Reseña sobre guardaré mi corazón como mary shelley sabe hacerlo
Toco con las yemas las hojas. Las yemas poseen la mayor concentración de glándulas sudoríparas y permiten sentir los matices del tacto: texturas, superficies, temperaturas, presiones. Las yemas son la zona más sensible de la piel. Quizá guardaré mi corazón como mary shelley sabe hacerlo (2024) pudo escribirse sobre un vidrio empañado con el dedo, marcando las letras como quien ve llover. Al decir que el agua es un cristal nervioso Enriqueta Arvelo crea una metáfora sensorial. Así mismo, María José Sánchez convierte al poema en una tierra porosa. Quien lee sus palabras-tallo, sus palabras-raíz, es movilizado, pues incorpora posturas y sensaciones físicas como “cambiarse las medias / después de un aguacero” (p. 59). Leo el libro con las manos, aunque no sé braille y “nunca podré regalar mis ojos” (p. 19).

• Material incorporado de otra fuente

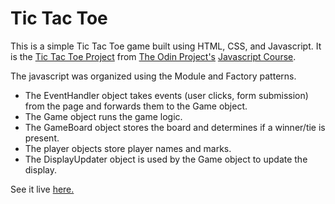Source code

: # Tic Tac Toe

This is a simple Tic Tac Toe game built using HTML, CSS, and Javascript.  It is the [Tic Tac Toe Project](https://www.theodinproject.com/paths/full-stack-ruby-on-rails/courses/javascript/lessons/tic-tac-toe-javascript) from [The Odin Project's](https://www.theodinproject.com/) [Javascript Course](https://www.theodinproject.com/paths/full-stack-ruby-on-rails/courses/javascript/).

The javascript was organized using the Module and Factory patterns.   

- The EventHandler object takes events (user clicks, form submission) from the page and forwards them to the Game object. 
- The Game object runs the game logic. 
- The GameBoard object stores the board and determines if a winner/tie is present.
- The player objects store player names and marks.
- The DisplayUpdater object is used by the Game object to update the display. 

See it live [here.](https://esteban90-dev.github.io/tic-tac-toe-js/)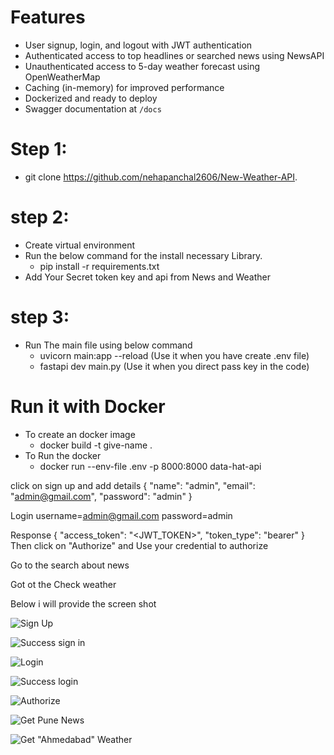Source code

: 
# Features

- User signup, login, and logout with JWT authentication
- Authenticated access to top headlines or searched news using NewsAPI
- Unauthenticated access to 5-day weather forecast using OpenWeatherMap
- Caching (in-memory) for improved performance
- Dockerized and ready to deploy
- Swagger documentation at `/docs`


# Step 1:
 -  git clone https://github.com/nehapanchal2606/New-Weather-API.


# step 2:
  - Create virtual environment 
  - Run the below command for the install necessary Library.
      - pip install -r requirements.txt
  - Add Your Secret token key and api from News and Weather

# step 3:
 - Run The main file using below command
    - uvicorn main:app --reload  (Use it when you have create .env file)
    - fastapi dev main.py (Use it when you direct pass key in the code)

# Run it with Docker
 - To create an docker image
    - docker build -t give-name .
 - To Run the docker 
    - docker run --env-file .env -p 8000:8000 data-hat-api

 click on sign up and add details 
    {
      "name": "admin",
      "email": "admin@gmail.com",
      "password": "admin"
    }

 Login
    username=admin@gmail.com
    password=admin

Response
   {
      "access_token": "<JWT_TOKEN>",
      "token_type": "bearer"
   }
Then click on "Authorize" and Use your credential to authorize

Go to the search about news 

Got ot the Check weather

Below i will provide the screen shot 

![Sign Up](https://github.com/user-attachments/assets/f670d60e-4a18-4b70-b7bc-aad62aa54da3)

![Success sign in](https://github.com/user-attachments/assets/7f2c9821-4596-482d-87fe-330992ffcfad)

![Login](https://github.com/user-attachments/assets/5f9d7a06-4929-42ef-8a46-cdfe93485fa7)

![Success login](https://github.com/user-attachments/assets/3f02c961-6701-492d-9ecf-612a7a103a9f)

![Authorize](https://github.com/user-attachments/assets/eb98d0ad-eb59-4aee-93c1-a0e84a7d0b66)

![Get Pune News](https://github.com/user-attachments/assets/88eb880d-9441-4387-8e7b-126bf5a98258)

![Get "Ahmedabad" Weather](https://github.com/user-attachments/assets/db2b5161-f7d4-4552-ad8c-a893d6e219dc)




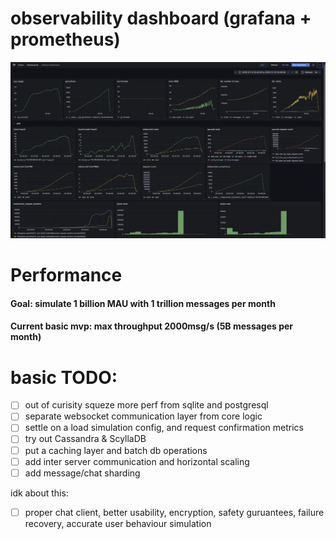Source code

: # observability dashboard (grafana + prometheus)

![Grafana](./grafana.png)

# Performance

#### Goal: simulate 1 billion MAU with 1 trillion messages per month
#### Current basic mvp: max throughput 2000msg/s (5B messages per month)

# basic TODO:
- [ ] out of curisity squeze more perf from sqlite and postgresql
- [ ] separate websocket communication layer from core logic
- [ ] settle on a load simulation config, and request confirmation metrics
- [ ] try out Cassandra & ScyllaDB
- [ ] put a caching layer and batch db operations
- [ ] add inter server communication and horizontal scaling
- [ ] add message/chat sharding

idk about this:
- [ ] proper chat client, better usability, encryption, safety guruantees, failure recovery, accurate user behaviour simulation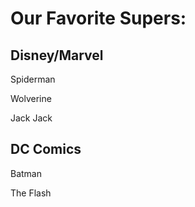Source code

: <html>
 <head>
  <title>HTML CSS Workshop 8/8</title>
 </head>
 <body>
 <h1>Our Favorite Supers:</h1>
  <section>
   <h2>Disney/Marvel</h2>
 <p>Spiderman</p>
 <p>Wolverine</p>
 <p>Jack Jack</p>
  </section>
   <section>
    <h2>DC Comics</h2>
     <p>Batman</p>
     <p>The Flash</p>
  </section>
 </body>
</html>
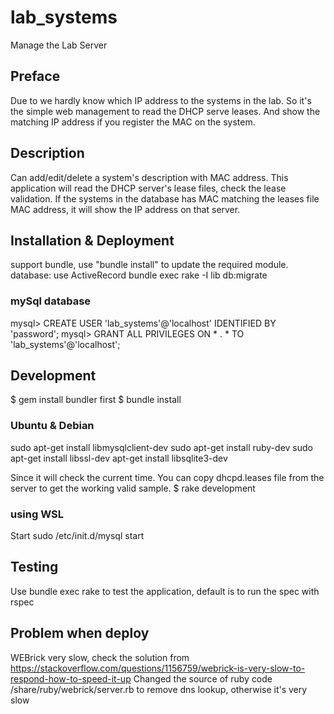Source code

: # lab_systems
Manage the Lab Server

## Preface
Due to we hardly know which IP address to the systems in the lab. So it's the simple web management to read the DHCP serve leases.
And show the matching IP address if you register the MAC on the system.

## Description
Can add/edit/delete a system's description with MAC address. This application will read the DHCP server's lease files, check the lease validation.
If the systems in the database has MAC matching the leases file MAC address, it will show the IP address on that server.

## Installation & Deployment
support bundle, use "bundle install" to update the required module.
database: use ActiveRecord
bundle exec rake -I lib db:migrate
### mySql database
mysql> CREATE USER 'lab_systems'@'localhost' IDENTIFIED BY 'password';
mysql> GRANT ALL PRIVILEGES ON * . * TO 'lab_systems'@'localhost';


## Development
$ gem install bundler first
$ bundle install
### Ubuntu & Debian
sudo apt-get install libmysqlclient-dev
sudo apt-get install ruby-dev
sudo apt-get install libssl-dev
apt-get install libsqlite3-dev

Since it will check the current time.
You can copy dhcpd.leases file from the server to get the working valid sample.
$ rake development
### using WSL
Start sudo /etc/init.d/mysql start 

## Testing
Use bundle exec rake to test the application, default is to run the spec with rspec

## Problem when deploy

WEBrick very slow, check the solution from https://stackoverflow.com/questions/1156759/webrick-is-very-slow-to-respond-how-to-speed-it-up
Changed the source of ruby code /share/ruby/webrick/server.rb to remove dns lookup, otherwise it's very slow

El poemario está dedicado “a los morados que habitaron mi piel”, como si la poeta quisiera rendir tributo al dolor y a lo entrañable. Lo íntimo, la carne, está sujeto al daño y al despojo: “rasguñando las piedras / aprendí a conservar / lo que amo / dentro de poemas” (p. 19), nos dice el primero de ellos. Es una declaración. El texto como bitácora para guardar instantes, canciones, jóvenes que se sientan en el piso sucio de los Transmilenios y otros presentes.
¿De qué estaría hecho este libro si no fuera de palabras? En cada página encontraríamos bichitos con caparazones coloridos, plantas, nidos. Me imagino una página de musgo, otra de nube, otra encharcada, otra con un radio viejo donde suena Roberto Carlos o Violeta Parra. El libro tiene ilustraciones de Eliana Leal de ballenas, de los bichitos antes mencionados (sin sugestión), de plantas y caracolas como a punto de materializarse. Hay algo en este libro que pide ser cuerpo.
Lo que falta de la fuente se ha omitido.